Vecchia recensione (andavo a vedere veramente laqualunque, anni fa!), risalente al dicembre 2005:

(…) Il plot della storia è abbastanza semplice, imperniato su concetti chiave un po’ abusati nelle produzioni di genere: il perdente di turno capace di exploit impensati, l’ammirazione del pubblico che va dove soffia il vento, spalle stereotipate ma simpatiche. Soprattutto, tanti buoni sentimenti, come vuole la tradizione disneyana, anche se -vista la reazione perplessa di alcuni bambini in sala, spesso distratti e annoiati- viene da pensare che, al di là della confezione zuccherosa, questo genere di produzioni sia ormai più facilmente fruibile da un pubblico più maturo.
L’obiettivo puntato insistentemente sul desiderio del pulcino di catturare l’affetto del padre rende stucchevoli alcuni passaggi, appesantendo un po’ la trama.

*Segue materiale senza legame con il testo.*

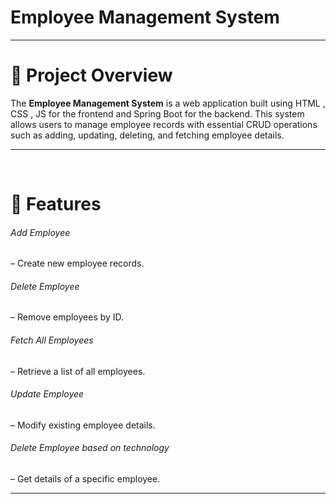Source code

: # Employee Management System
<hr>
<h1>📌 Project Overview</h1>
The <B>Employee Management System</B> is a web application built using HTML , CSS , JS for the frontend and Spring Boot for the backend. This system allows users to manage employee records with essential CRUD operations such as adding, updating, deleting, and fetching employee details.

<br>
<hr>
<br>

<h1>🚀 Features</h1>
<h6>Add Employee</h6>– Create new employee records.

<h6>Delete Employee</h6> – Remove employees by ID.

<h6>Fetch All Employees</h6> – Retrieve a list of all employees.

<h6>Update Employee</h6> – Modify existing employee details.

<h6>Delete Employee based on technology</h6> – Get details of a specific employee.

<br>
<hr>
<br>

Le citazioni abbondano e la lettura si fa leggermente complessa: come accade da qualche tempo (Mars attacks! e Gli incredibili, solo per citare alcuni esempi più o meno recenti), si strizza l’occhio ai fabolous 50’s.
La scelta dei colori pastello e la stilizzazione dei personaggi volge nostalgicamente lo sguardo ai bei corti animati della seconda metà degli anni ‘40, e richiama le illustrazioni di Tony Wolf, con cani antropomorfi e leopardi dinoccolati, dalle grandi teste pelose.
La fuga nel campo di granturco sta a metà strada tra Signs e L’uomo dei sogni, le angherie in ambito scolastico degli altri cuccioli nei confronti del pulcino richiamano i teen movies statunitensi, la pecoraggine dei concittadini ha perfino echi orwelliani.
Senza contare la scoppiettante colonna sonora, in cui i brani originali interpretati da Giò Di Tonno e Linda si alternano a classici dei R.E.M., Gloria Gaynor e Bee Gees.

(…) La voce dell’occhialuto pulcino è affidata al comico dello Zelig televisivo Gabriele Cirilli, inaspettatamente azzeccato. Incolore, invece, la prova di Walter Veltroni impegnato a dar la voce a quell’ottuso tacchino del sindaco.
Nel complesso, un prodotto molto simpatico, ammiccante, spensierato. Ma lontanissimo dalla poesia dei grandi classici, nonostante la dedica al maestro Joe Grant, recentemente scomparso, indimenticato papà di Dumbo.